Why it matters: Sponsors and fiscal policy witnesses said federal changes (referred to in committee as “HR 1”) created federal tax breaks that can flow into Colorado by virtue of the state’s rolling conformity with federal taxable income. Committee supporters argued FDII and profit‑shifting to low‑tax jurisdictions reduce state revenue available for schools, health care and infrastructure. Opponents raised constitutional concerns about TABOR and asked whether voter referral is required for measures that change revenue.
Sponsor summary: Senator Ball, the Senate sponsor, said HB25B‑1002 does two things: it adds the Netherlands, the Republic of Ireland, Hong Kong, Singapore and Liechtenstein to Colorado’s presumptive tax‑haven list (a rebuttable presumption) and decouples the state tax code from the federal FDII deduction. Ball argued 26 states already decoupled from FDII and that doing so protects Colorado from subsidizing economic activity located outside the state.
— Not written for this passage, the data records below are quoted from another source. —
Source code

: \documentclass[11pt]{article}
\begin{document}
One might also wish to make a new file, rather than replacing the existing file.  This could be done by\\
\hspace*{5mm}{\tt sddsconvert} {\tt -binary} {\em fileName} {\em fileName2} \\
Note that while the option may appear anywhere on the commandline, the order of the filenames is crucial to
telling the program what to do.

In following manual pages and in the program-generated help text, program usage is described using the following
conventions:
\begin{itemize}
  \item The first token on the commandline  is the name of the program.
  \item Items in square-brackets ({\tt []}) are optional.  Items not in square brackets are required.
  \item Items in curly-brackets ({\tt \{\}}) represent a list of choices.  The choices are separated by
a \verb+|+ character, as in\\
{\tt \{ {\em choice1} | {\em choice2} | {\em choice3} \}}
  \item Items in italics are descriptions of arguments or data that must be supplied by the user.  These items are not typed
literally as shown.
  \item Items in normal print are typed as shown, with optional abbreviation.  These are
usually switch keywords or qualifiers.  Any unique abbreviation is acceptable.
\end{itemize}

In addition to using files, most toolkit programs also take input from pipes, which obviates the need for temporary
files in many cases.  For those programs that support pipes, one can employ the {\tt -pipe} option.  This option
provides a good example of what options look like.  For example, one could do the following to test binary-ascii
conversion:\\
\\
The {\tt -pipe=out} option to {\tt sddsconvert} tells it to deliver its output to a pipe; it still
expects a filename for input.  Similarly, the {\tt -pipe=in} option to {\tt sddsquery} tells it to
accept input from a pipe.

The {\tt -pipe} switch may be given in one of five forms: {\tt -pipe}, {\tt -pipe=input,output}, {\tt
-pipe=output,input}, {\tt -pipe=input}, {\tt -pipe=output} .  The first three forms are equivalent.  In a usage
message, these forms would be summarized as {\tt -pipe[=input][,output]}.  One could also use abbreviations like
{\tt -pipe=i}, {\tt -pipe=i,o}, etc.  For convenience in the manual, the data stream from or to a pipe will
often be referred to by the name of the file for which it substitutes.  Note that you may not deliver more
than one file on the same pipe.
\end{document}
Witnesses: Caroline Nutter of the Colorado Fiscal Institute urged the committee to approve the bill, saying federal FDII subsidizes profit‑shifting and that Colorado does not need to mirror the federal preference. County and policy witnesses urged the change as a way to preserve state revenue for counties and for services; industry witnesses and some residents questioned the constitutionality and practical effects, asking whether the change is incidental or requires voter approval under TABOR. Department of Revenue staff confirmed FDII and related pass‑through items are included in the federal rule set that Colorado conforms to and offered to supply detailed statistics on joint vs. single filers as requested.
Fiscal and legal notes: The fiscal note included an estimated FY2025‑26 revenue gain of about $35.6 million. Committee members questioned whether the estimated gains are “de minimis” or incidental under TABOR precedent (RTD v. Tabor Foundation and related case law). Sponsors argued the change is consistent with other states’ actions and that the change is a policy choice to prevent Colorado from granting tax preferences for income sourced or reported outside the state.
Outcome: The committee advanced HB25B‑1002 to the committee of the whole by voice/roll call (final committee vote recorded 5–2). The bill will next go to the committee of the whole for further consideration.